» YOUR GOAL:
Your reply is to be the lines below, exactly as written, with images omitted.

» LISTED RECORDS:
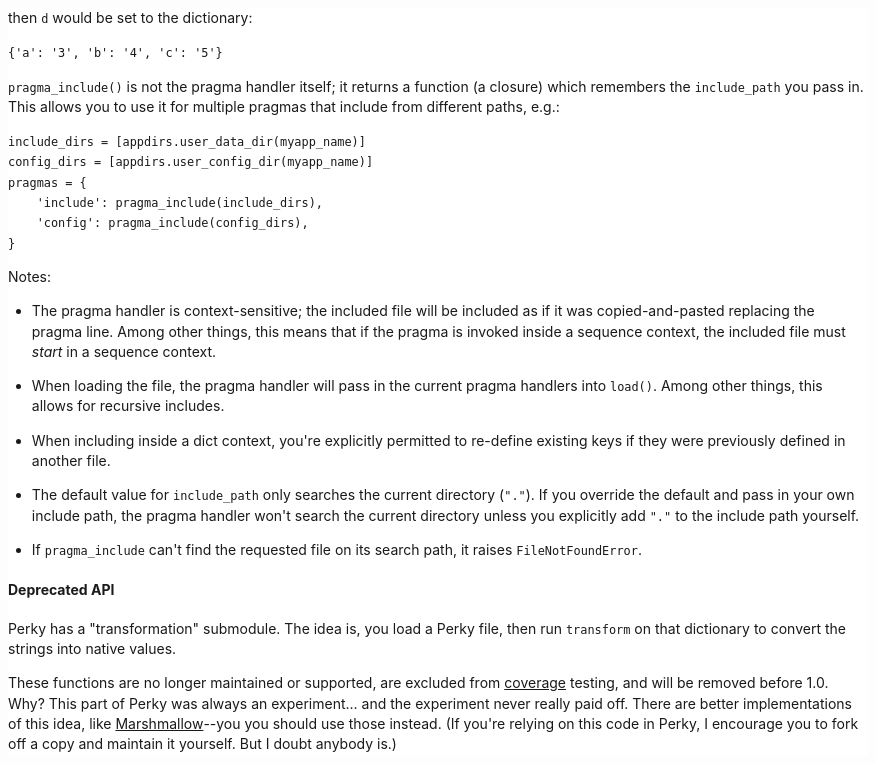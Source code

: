 then `d` would be set to the dictionary:

    {'a': '3', 'b': '4', 'c': '5'}

`pragma_include()` is not the pragma handler itself;
it returns a function (a closure) which remembers the `include_path`
you pass in.  This allows you to use it for multiple pragmas that
include from different paths, e.g.:

    include_dirs = [appdirs.user_data_dir(myapp_name)]
    config_dirs = [appdirs.user_config_dir(myapp_name)]
    pragmas = {
        'include': pragma_include(include_dirs),
        'config': pragma_include(config_dirs),
    }

Notes:

* The pragma handler is context-sensitive; the included
file will be included as if it was copied-and-pasted replacing
the pragma line.  Among other things, this means that if the pragma
is invoked inside a sequence context, the included file must *start*
in a sequence context.

* When loading the file, the pragma handler will pass in the
current pragma handlers into `load()`.  Among other things,
this allows for recursive includes.

* When including inside a dict context, you're explicitly permitted
to re-define existing keys if they were previously defined in
another file.

* The default value for `include_path` only searches the
current directory (`"."`).  If you override the default
and pass in your own include path, the pragma handler
won't search the current directory unless you explicitly
add `"."` to the include path yourself.

* If `pragma_include` can't find the requested file on
its search path, it raises `FileNotFoundError`.


#### Deprecated API

Perky has a "transformation" submodule.
The idea is, you load a Perky file,
then run `transform` on that dictionary to
convert the strings into native values.

These functions are no longer maintained or supported,
are excluded from
[coverage](https://github.com/nedbat/coveragepy)
testing, and will be removed before 1.0.
Why?  This part of Perky was always
an experiment... and the experiment never really paid
off.  There are better implementations of this idea,
like [Marshmallow](https://marshmallow.readthedocs.io/)--you
you should use those instead.  (If you're relying on
this code in Perky, I encourage you to fork
off a copy and maintain it yourself.  But I doubt
anybody is.)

» SOLUTION TO THIS TASK:
Source code

: then `d` would be set to the dictionary:

    {'a': '3', 'b': '4', 'c': '5'}

`pragma_include()` is not the pragma handler itself;
it returns a function (a closure) which remembers the `include_path`
you pass in.  This allows you to use it for multiple pragmas that
include from different paths, e.g.:

    include_dirs = [appdirs.user_data_dir(myapp_name)]
    config_dirs = [appdirs.user_config_dir(myapp_name)]
    pragmas = {
        'include': pragma_include(include_dirs),
        'config': pragma_include(config_dirs),
    }

Notes:

* The pragma handler is context-sensitive; the included
file will be included as if it was copied-and-pasted replacing
the pragma line.  Among other things, this means that if the pragma
is invoked inside a sequence context, the included file must *start*
in a sequence context.

* When loading the file, the pragma handler will pass in the
current pragma handlers into `load()`.  Among other things,
this allows for recursive includes.

* When including inside a dict context, you're explicitly permitted
to re-define existing keys if they were previously defined in
another file.

* The default value for `include_path` only searches the
current directory (`"."`).  If you override the default
and pass in your own include path, the pragma handler
won't search the current directory unless you explicitly
add `"."` to the include path yourself.

* If `pragma_include` can't find the requested file on
its search path, it raises `FileNotFoundError`.


#### Deprecated API

Perky has a "transformation" submodule.
The idea is, you load a Perky file,
then run `transform` on that dictionary to
convert the strings into native values.

These functions are no longer maintained or supported,
are excluded from
[coverage](https://github.com/nedbat/coveragepy)
testing, and will be removed before 1.0.
Why?  This part of Perky was always
an experiment... and the experiment never really paid
off.  There are better implementations of this idea,
like [Marshmallow](https://marshmallow.readthedocs.io/)--you
you should use those instead.  (If you're relying on
this code in Perky, I encourage you to fork
off a copy and maintain it yourself.  But I doubt
anybody is.)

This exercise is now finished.